19

34.4K 2.7K 8
                                    

Terimakasih sudah mampir di cerita 'Secret Imam'
Tolong tandai typo
*
*

Pagi ini Sahna dan Langga berangkat sekolah, Langga yang pergi menggunakan mobil, dan Sahna yang di antar oleh supir. Sahna menolak untuk berangkat bareng karena ia tidak ingin terjadi fitnah jadilah ia berangkat terlebih dahulu dengan supir.

Ketiga sahabatnya sudah stay berada di sekitar mejanya menunggu sang empu yang memberi kabar akan berangkat sekolah hari ini.

Diba duduk bersila di bangku seberang kanan meja Sahna, Sena yang duduk di atas meja Sahna dan Ara yang duduk di seberang kiri bangku Sahna. Ketiganya menatap pintu kelas berharap sang empu segera tiba.

Sahna menelan ludahnya susah payah kala melihat ketiga sahabatnya menatap serius dirinya. 'Perasaan gue jadi nggak enak nih.'

"A-Assalammualaikum ... " salam Sahna seraya melambaikan tangannya ke arah tiga sahabatnya.

"Waalaikumsalam!" jawab Diba dan Ara datar, sedangkan Sena menatapnya sinis.

Dengan ragu, Sahna meletakkan tasnya di bangkunya lalu menatap kikuk satu-persatu sahabatku. "Gu-gue ada salah?" gugup Sahna.

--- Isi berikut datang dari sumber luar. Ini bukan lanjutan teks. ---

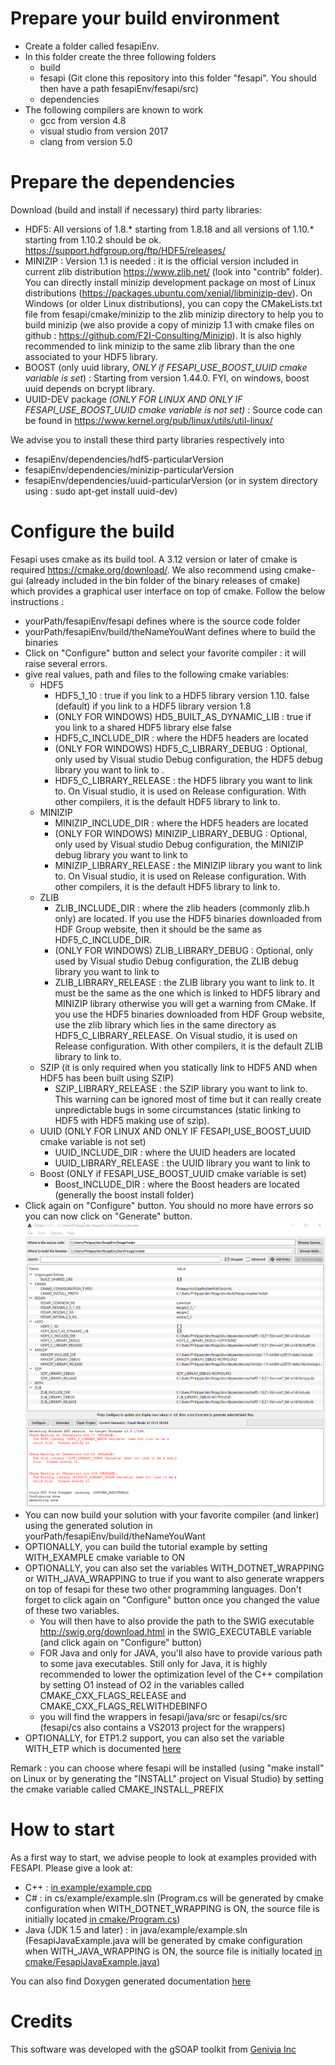 
# Prepare your build environment
 - Create a folder called fesapiEnv.
 - In this folder create the three following folders
	 - build
	 - fesapi (Git clone this repository into this folder "fesapi". You should then have a path fesapiEnv/fesapi/src)
	 - dependencies 
  - The following compilers are known to work
    - gcc from version 4.8
	- visual studio from version 2017
	- clang from version 5.0
# Prepare the dependencies
Download (build and install if necessary) third party libraries:
- HDF5: All versions of 1.8.* starting from 1.8.18 and all versions of 1.10.* starting from 1.10.2 should be ok. https://support.hdfgroup.org/ftp/HDF5/releases/
- MINIZIP : Version 1.1 is needed : it is the official version included in current zlib distribution https://www.zlib.net/ (look into "contrib" folder). You can directly install minizip development package on most of Linux distributions (https://packages.ubuntu.com/xenial/libminizip-dev). On Windows (or older Linux distributions), you can copy the CMakeLists.txt file from fesapi/cmake/minizip to the zlib minizip directory to help you to build minizip (we also provide a copy of minizip 1.1 with cmake files on github : https://github.com/F2I-Consulting/Minizip). It is also highly recommended to link minizip to the same zlib library than the one associated to your HDF5 library.
- BOOST (only uuid library, *ONLY if FESAPI_USE_BOOST_UUID cmake variable is set*) : Starting from version 1.44.0. FYI, on windows, boost uuid depends on bcrypt library.
- UUID-DEV package *(ONLY FOR LINUX AND ONLY IF FESAPI_USE_BOOST_UUID cmake variable is not set)* : Source code can be found in https://www.kernel.org/pub/linux/utils/util-linux/

We advise you to install these third party libraries respectively into
- fesapiEnv/dependencies/hdf5-particularVersion
- fesapiEnv/dependencies/minizip-particularVersion
- fesapiEnv/dependencies/uuid-particularVersion (or in system directory using : sudo apt-get install uuid-dev)
# Configure the build
Fesapi uses cmake as its build tool. A 3.12 version or later of cmake is required https://cmake.org/download/. We also recommend using cmake-gui (already included in the bin folder of the binary releases of cmake) which provides a graphical user interface on top of cmake. Follow the below instructions :

- yourPath/fesapiEnv/fesapi defines where is the source code folder
- yourPath/fesapiEnv/build/theNameYouWant defines where to build the binaries
- Click on "Configure" button and select your favorite compiler : it will raise several errors.
- give real values, path and files to the following cmake variables:
	- HDF5
		- HDF5_1_10 : true if you link to a HDF5 library version 1.10. false (default) if you link to a HDF5 library version 1.8
		- (ONLY FOR WINDOWS) HD5_BUILT_AS_DYNAMIC_LIB : true if you link to a shared HDF5 library else false
		- HDF5_C_INCLUDE_DIR : where the HDF5 headers are located
		- (ONLY FOR WINDOWS) HDF5_C_LIBRARY_DEBUG : Optional, only used by Visual studio Debug configuration, the HDF5 debug library you want to link to .
		- HDF5_C_LIBRARY_RELEASE : the HDF5 library you want to link to. On Visual studio, it is used on Release configuration. With other compilers, it is the default HDF5 library to link to.
	- MINIZIP
		- MINIZIP_INCLUDE_DIR : where the HDF5 headers are located
		- (ONLY FOR WINDOWS) MINIZIP_LIBRARY_DEBUG : Optional, only used by Visual studio Debug configuration, the MINIZIP debug library you want to link to
		- MINIZIP_LIBRARY_RELEASE : the MINIZIP library you want to link to.  On Visual studio, it is used on Release configuration. With other compilers, it is the default HDF5 library to link to.
	- ZLIB
		- ZLIB_INCLUDE_DIR : where the zlib headers (commonly zlib.h only) are located. If you use the HDF5 binaries downloaded from HDF Group website, then it should be the same as HDF5_C_INCLUDE_DIR.
		- (ONLY FOR WINDOWS) ZLIB_LIBRARY_DEBUG : Optional, only used by Visual studio Debug configuration, the ZLIB debug library you want to link to
		- ZLIB_LIBRARY_RELEASE : the ZLIB library you want to link to. It must be the same as the one which is linked to HDF5 library and MINIZIP library otherwise you will get a warning from CMake. If you use the HDF5 binaries downloaded from HDF Group website, use the zlib library which lies in the same directory as HDF5_C_LIBRARY_RELEASE. On Visual studio, it is used on Release configuration. With other compilers, it is the default ZLIB library to link to.
	- SZIP (it is only required when you statically link to HDF5 AND when HDF5 has been built using SZIP)
		- SZIP_LIBRARY_RELEASE : the SZIP library you want to link to. This warning can be ignored most of time but it can really create unpredictable bugs in some circumstances (static linking to HDF5 with HDF5 making use of szip).
	- UUID (ONLY FOR LINUX AND ONLY IF FESAPI_USE_BOOST_UUID cmake variable is not set)
		- UUID_INCLUDE_DIR : where the UUID headers are located
		- UUID_LIBRARY_RELEASE : the UUID library you want to link to
	- Boost (ONLY if FESAPI_USE_BOOST_UUID cmake variable is set)
		- Boost_INCLUDE_DIR : where the Boost headers are located (generally the boost install folder)
- Click again on "Configure" button. You should no more have errors so you can now click on "Generate" button.
![alt text](./cmake/cmake.PNG)
- You can now build your solution with your favorite compiler (and linker) using the generated solution in yourPath/fesapiEnv/build/theNameYouWant
- OPTIONALLY, you can build the tutorial example by setting WITH_EXAMPLE cmake variable to ON
- OPTIONALLY, you can also set the variables WITH_DOTNET_WRAPPING or WITH_JAVA_WRAPPING to true if you want to also generate wrappers on top of fesapi for these two other programming languages. Don't forget to click again on "Configure" button once you changed the value of these two variables.
	- You will then have to also provide the path to the SWIG executable http://swig.org/download.html in the SWIG_EXECUTABLE variable (and click again on "Configure" button)
	- FOR Java and only for JAVA, you'll also have to provide various path to some java executables. Still only for Java, it is highly recommended to lower the optimization level of the C++ compilation by setting O1 instead of O2 in the variables called CMAKE_CXX_FLAGS_RELEASE and CMAKE_CXX_FLAGS_RELWITHDEBINFO
	- you will find the wrappers in fesapi/java/src or fesapi/cs/src (fesapi/cs also contains a VS2013 project for the wrappers)
- OPTIONALLY, for ETP1.2 support, you can also set the variable WITH_ETP which is documented [here](https://github.com/F2I-Consulting/fesapi/tree/etp/src/etp)

Remark : you can choose where fesapi will be installed (using "make install" on Linux or by generating the "INSTALL" project on Visual Studio) by setting the cmake variable called CMAKE_INSTALL_PREFIX
# How to start
As a first way to start, we advise people to look at examples provided with FESAPI. Please give a look at:
- C++ : [in example/example.cpp](./example/example.cpp)
- C# : in cs/example/example.sln (Program.cs will be generated by cmake configuration when WITH_DOTNET_WRAPPING is ON, the source file is initially located [in cmake/Program.cs](./cmake/Program.cs))
- Java (JDK 1.5 and later) : in java/example/example.sln (FesapiJavaExample.java will be generated by cmake configuration when WITH_JAVA_WRAPPING is ON, the source file is initially located [in cmake/FesapiJavaExample.java](./cmake/FesapiJavaExample.java))

You can also find Doxygen generated documentation [here](https://f2i-consulting.com/fesapi/doxygen/)
# Credits
This software was developed with the gSOAP toolkit from [Genivia Inc](http://genivia.com/)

"Ada yang mau di jelasin?" dingin Ara.

"Hah? Jelasin apa?" bingung Sahna.

"Pura-pura lo?" timpal Sena membuat Sahna semakin bingung.

Diba mulai jengah dengan Sahna, "Pas kami ke rumah sakit lo kenapa nggak bilang udah pulang? Pas besok lusanya lagi kami ke rumah Opa lo, lo kenapa nggak bilang udah pindah ke rumah-" ucapan Diba terpotong.

"Stop!" sela Ara.

Sahna hanya manggut-manggut, ia mengerti dengan tingkah para sahabatnya dan kesalahannya. "Lo kok malah manggut-manggut sih!" kesal Sena turun dari bangku Sahna.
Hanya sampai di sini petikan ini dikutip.